つまり、「建築費」をベースに評価が行われています。
そこにはマンションの「階数」は考慮されません。
マンション各部屋の天井高、付帯設備の状況等に著しい差があれば、各部屋の税額を調整する規定はありますので、そこに「階数」を加味することは理論上可能かもしれませんが…。
そもそも、「絶対に高層階の方が価格が高い」と言い切っていいのでしょうか。
震災の後は低層階に人気が出ましたし、中庭に面した中層階の人気が高いマンションもあります。
タワマンの命は眺望ですので、北側に東京タワーが良く見えるのであれば、南向きより北向きの方が高額で取引されます。
階数や面積、間取りが同じでも、角部屋かどうかで価格も違います。
「超高層建築物」と呼ばれる、建築基準法における高さ60m超の建物には、より厳しい構造耐力が求められます。
そこで、「60m(大体20階位)超の部分は別の評価基準を適用させる」となった場合、「19階の方がお得」と、19階と20階で市場価値が逆転してしまう可能性もあります。
国税庁が見直しにやっきになっている事情はよく分かります。
時価1億円のタワマンが、物件によっては10百万円近くまで相続税評価が下がる場合があるのですから。

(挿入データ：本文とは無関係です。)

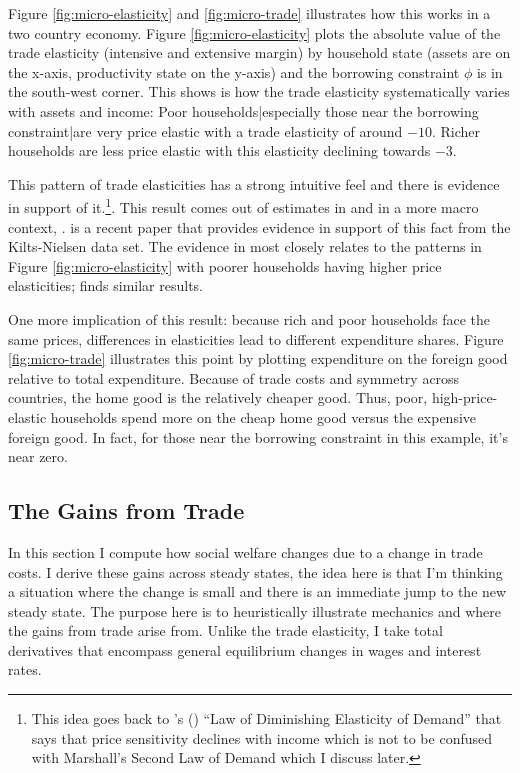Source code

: \documentclass[12pt,pdftex]{article}
\def\citeapos#1{\citeauthor{#1}'s (\citeyear{#1})}
\begin{document}
\begin{onehalfspacing}
Figure \ref{fig:micro-elasticity} and \ref{fig:micro-trade} illustrates how this works in a two country economy. Figure \ref{fig:micro-elasticity} plots the absolute value of the trade elasticity (intensive and extensive margin) by household state (assets are on the x-axis, productivity state on the y-axis) and the borrowing constraint $\phi$ is in the south-west corner. This shows is how the trade elasticity systematically varies with assets and income: Poor households|especially those near the borrowing constraint|are very price elastic with a trade elasticity of around $-10$. Richer households are less price elastic with this elasticity declining towards $-3.$

This pattern of trade elasticities has a strong intuitive feel and there is evidence in support of it.\footnote{This idea goes back to \citeapos{harrod1936trade} ``Law of Diminishing Elasticity of Demand'' that says that price sensitivity declines with income which is not to be confused with Marshall's Second Law of Demand which I discuss later.}. This result comes out of estimates in \citet{berry1995automobile} and in a more macro context, \citet{nakamura2010accounting}. \citet{sangani2022markups} is a recent paper that provides evidence in support of this fact from the Kilts-Nielsen data set. The evidence in \citet*{auer2022unequal} most closely relates to the patterns in Figure \ref{fig:micro-elasticity} with poorer households having higher price elasticities; \citet*{colicev2022impact} finds similar results.

One more implication of this result: because rich and poor households face the same prices, differences in elasticities lead to different expenditure shares. Figure \ref{fig:micro-trade} illustrates this point by plotting expenditure on the foreign good relative to total expenditure. Because of trade costs and symmetry across countries, the home good is the relatively cheaper good. Thus, poor, high-price-elastic households spend more on the cheap home good versus the expensive foreign good. In fact, for those near the borrowing constraint in this example, it's near zero.

\subsection{The Gains from Trade}

In this section I compute how social welfare changes due to a change in trade costs. I derive these gains across steady states, the idea here is that I'm thinking a situation where the change is small and there is an immediate jump to the new steady state. The purpose here is to heuristically illustrate mechanics and where the gains from trade arise from. Unlike the trade elasticity, I take total derivatives that encompass general equilibrium changes in wages and interest rates.


\end{onehalfspacing}
\end{document}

固定資産税は相続税のように一時にかかる税金ではなく、継続的にかかる税金です。
ですから、見直すとしても、相当慎重に検討しないと、将来とんでもないことになってしまう可能性もあります。
固定資産税評価の見直しを行うのか、
固定資産税評価の見直しを諦め、国税庁が通達改正によりメスを入れるのか、
今回は諦め、見直さないのか、
果たしてどうなるのか、気になりますね。